By Erik Harris
CLAY — The 14-0 looks clean, and statistically, it is. Officially, Clay-Chalkville is untouched, unharmed by the presence of defeat.
It takes a closer look to see the bumps and bruises sustained along the way of this “perfect” season.
Just like every other team that’s suited up for the first day of practice and seen its schedule play out in a flash, the Cougars have had bad days. They’ve lost battles, but never lost a war.
Injuries have made their presence known throughout the season. Impact defensive end LaDarius Harris has played with injuries for much of the year, but it hasn’t stopped him from getting in opponents’ backfield weekly.
Terelle West, the school’s all-time leading rusher, was lost for the season early in the second round game against Muscle Shoals, but it didn’t stop Art Smith, a converted defensive back, from stepping in and rushing for 354 yards and three touchdowns in his first two starts from the Clay-Chalkville backfield.
Quarterback Tyrell Pigrome struggled through his worst performance of the season in a quarterfinals fight at Decatur, where he suffered a late head injury, but it didn’t stop him from responding with what some would call the strongest outing of his career on the biggest stage of his career in the semifinal round.
There’s no question that the skies over Cougar Stadium have been clouded from time to time. The only question is why or how do the Cougars walk out dry and victorious every Friday night? How do these cats always land on their feet?
To answer that, you have to look at the man in charge.
It’s long been said that teams take on the personality of their coach and the Cougars, currently ranked atop the Class 6A poll, serve as a perfect illustration of those old words under sixth-year head coach Jerry Hood.
“They are all fighters, not scared of challenges,” Hood said of his roster.
Not counting the nine forfeits from 2011, all of which were wins on the field, Hood is 54-11 in the blue and silver, 10 of those wins coming in postseason play.

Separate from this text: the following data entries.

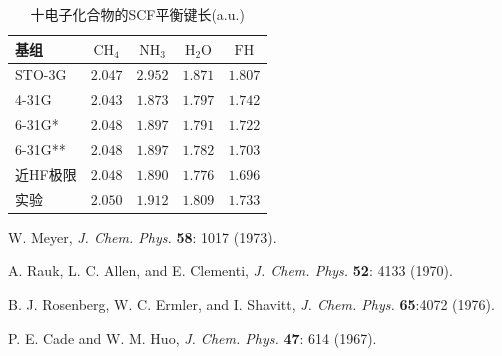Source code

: \begin{table}\centering
	\caption{十电子化合物的SCF平衡键长(a.u.)}
	\begin{threeparttable}
		\begin{tabular}{lcccc}
			\hline 基组 & $\mathrm{CH}_4$ & $\mathrm{NH}_3$ & $\mathrm{H}_2 \mathrm{O}$ & $\mathrm{FH}$ \\
			\hline STO-3G & $2.047$ & $2.952$ & $1.871$ & $1.807$ \\
			4-31G & $2.043$ & $1.873$ & $1.797$ & $1.742$ \\
			6-31G* & $2.048$ & $1.897$ & $1.791$ & $1.722$ \\
			6-31G** & $2.048$ & $1.897$ & $1.782$ & $1.703$ \\
			近HF极限 & $2.048$\tnote{a} & $1.890$\tnote{b} & $1.776$\tnote{c} & $1.696$\tnote{d} \\
                        实验 & $2.050$ & $1.912$ & $1.809$ & $1.733$ \\
			\hline
		\end{tabular}
		\begin{tablenotes}
			\item[a] W. Meyer, \textit{J. Chem. Phys.} \textbf{58}: 1017 (1973).
			\item[b] A. Rauk, L. C. Allen, and E. Clementi, \textit{J. Chem. Phys.} \textbf{52}: 4133 (1970).
			\item[c] B. J. Rosenberg, W. C. Ermler, and I. Shavitt, \textit{J. Chem. Phys.} \textbf{65}:4072 (1976).
			\item[d] P. E. Cade and W. M. Huo, \textit{J. Chem. Phys.} \textbf{47}: 614 (1967).
		\end{tablenotes}
	\end{threeparttable}
	\label{tab:3.20}
\end{table}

All that winning has built trust inside the Clay-Chalkville program. The players trust their veteran coach when he says, “Don’t make winning and losing the main thing,” and he trusts their ability to make plays.
“We give (our players) the freedom to try to make the play, knowing that if you don’t, it’s not the end of the world, play the next play,” Hood said.
According to Hood, it only took one of those 54 wins to earn the trust of his team. He will never forget Aug. 28, 2009, his Cougar Stadium debut. The kids all dressed up in nice polo shirts for school and impressed everybody, Hood said.
“And then that night we won (43-13 over Athens),” he said. “And from then on they thought I knew what I was talking about, rather I did or not.”
More than five years removed from that fashion statement, the level of trust in the locker room has only grown.
Regardless of what happened on the last snap, good or bad, Clay-Chalkville has left it in the past and just kept playing all year, and that’s why they’re one step away from a state championship.